To do ->
Out of the data below, copy every line with the string "members".

⁂

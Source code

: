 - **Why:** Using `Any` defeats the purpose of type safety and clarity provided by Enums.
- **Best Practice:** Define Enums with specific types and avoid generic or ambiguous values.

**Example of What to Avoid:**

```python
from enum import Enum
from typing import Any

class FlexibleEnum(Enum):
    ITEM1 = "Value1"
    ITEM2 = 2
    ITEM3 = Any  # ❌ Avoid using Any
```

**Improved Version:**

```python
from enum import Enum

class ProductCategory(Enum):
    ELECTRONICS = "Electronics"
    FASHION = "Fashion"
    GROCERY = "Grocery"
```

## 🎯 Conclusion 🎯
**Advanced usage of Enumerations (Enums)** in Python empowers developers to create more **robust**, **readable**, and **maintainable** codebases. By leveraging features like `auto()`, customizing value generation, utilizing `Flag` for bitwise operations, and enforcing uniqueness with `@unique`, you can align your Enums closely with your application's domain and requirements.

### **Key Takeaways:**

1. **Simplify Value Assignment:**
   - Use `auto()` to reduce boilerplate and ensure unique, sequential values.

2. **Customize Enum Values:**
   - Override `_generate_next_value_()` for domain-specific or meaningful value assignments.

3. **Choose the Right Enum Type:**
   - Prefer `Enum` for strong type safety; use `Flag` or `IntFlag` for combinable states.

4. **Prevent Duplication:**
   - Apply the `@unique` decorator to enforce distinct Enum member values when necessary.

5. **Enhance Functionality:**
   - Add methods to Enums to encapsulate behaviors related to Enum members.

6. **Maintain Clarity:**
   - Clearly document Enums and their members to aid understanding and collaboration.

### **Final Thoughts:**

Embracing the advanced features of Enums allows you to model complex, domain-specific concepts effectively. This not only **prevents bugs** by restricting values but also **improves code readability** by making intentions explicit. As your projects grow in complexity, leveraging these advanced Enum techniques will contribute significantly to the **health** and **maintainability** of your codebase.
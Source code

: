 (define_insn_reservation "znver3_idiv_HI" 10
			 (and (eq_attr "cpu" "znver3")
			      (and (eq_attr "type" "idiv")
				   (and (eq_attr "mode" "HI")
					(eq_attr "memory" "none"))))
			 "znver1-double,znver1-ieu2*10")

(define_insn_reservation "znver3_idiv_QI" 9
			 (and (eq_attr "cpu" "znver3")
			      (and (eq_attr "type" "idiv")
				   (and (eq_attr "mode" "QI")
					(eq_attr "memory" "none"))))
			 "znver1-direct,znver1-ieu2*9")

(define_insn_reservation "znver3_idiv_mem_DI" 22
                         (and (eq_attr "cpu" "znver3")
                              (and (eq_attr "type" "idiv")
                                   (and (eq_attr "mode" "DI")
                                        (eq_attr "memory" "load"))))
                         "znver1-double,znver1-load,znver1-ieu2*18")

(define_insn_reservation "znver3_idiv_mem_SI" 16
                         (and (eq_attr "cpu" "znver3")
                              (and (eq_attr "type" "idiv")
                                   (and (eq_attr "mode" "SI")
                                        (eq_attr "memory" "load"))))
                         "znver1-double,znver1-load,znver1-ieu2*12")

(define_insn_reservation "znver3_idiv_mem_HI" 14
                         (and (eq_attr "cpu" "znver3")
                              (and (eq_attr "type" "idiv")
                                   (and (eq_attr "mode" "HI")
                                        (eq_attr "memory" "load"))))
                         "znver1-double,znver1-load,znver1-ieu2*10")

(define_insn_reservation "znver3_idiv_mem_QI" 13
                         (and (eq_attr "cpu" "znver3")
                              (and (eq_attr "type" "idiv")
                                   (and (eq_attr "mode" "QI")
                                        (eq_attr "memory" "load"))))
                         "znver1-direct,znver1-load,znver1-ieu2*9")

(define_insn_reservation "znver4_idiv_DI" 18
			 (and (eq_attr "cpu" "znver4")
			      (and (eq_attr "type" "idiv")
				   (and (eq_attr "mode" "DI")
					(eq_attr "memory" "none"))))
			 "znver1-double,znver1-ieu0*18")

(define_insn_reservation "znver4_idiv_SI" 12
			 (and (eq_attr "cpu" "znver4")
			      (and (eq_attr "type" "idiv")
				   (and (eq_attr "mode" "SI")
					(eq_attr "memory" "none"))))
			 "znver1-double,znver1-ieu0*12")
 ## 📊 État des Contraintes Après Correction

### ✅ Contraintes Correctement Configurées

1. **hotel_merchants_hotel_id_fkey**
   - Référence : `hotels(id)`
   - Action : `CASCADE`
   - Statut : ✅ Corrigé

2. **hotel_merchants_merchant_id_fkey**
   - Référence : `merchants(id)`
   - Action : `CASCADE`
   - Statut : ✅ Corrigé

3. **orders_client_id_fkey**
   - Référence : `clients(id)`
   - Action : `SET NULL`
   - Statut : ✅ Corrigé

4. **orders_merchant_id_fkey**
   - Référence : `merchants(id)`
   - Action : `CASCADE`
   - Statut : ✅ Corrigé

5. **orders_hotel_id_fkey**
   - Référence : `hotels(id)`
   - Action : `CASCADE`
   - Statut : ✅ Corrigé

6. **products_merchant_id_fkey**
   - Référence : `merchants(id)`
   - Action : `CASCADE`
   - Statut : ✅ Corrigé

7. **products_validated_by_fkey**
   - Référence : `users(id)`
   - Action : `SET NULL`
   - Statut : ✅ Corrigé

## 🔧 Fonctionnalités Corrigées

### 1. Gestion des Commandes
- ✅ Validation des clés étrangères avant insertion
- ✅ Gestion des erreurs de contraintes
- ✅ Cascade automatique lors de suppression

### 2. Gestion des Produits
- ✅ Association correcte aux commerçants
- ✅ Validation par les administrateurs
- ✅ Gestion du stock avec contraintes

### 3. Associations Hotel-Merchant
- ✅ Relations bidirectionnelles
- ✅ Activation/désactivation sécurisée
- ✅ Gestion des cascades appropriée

⁂

Response below ->
   - Add methods to Enums to encapsulate behaviors related to Enum members.
   - Clearly document Enums and their members to aid understanding and collaboration.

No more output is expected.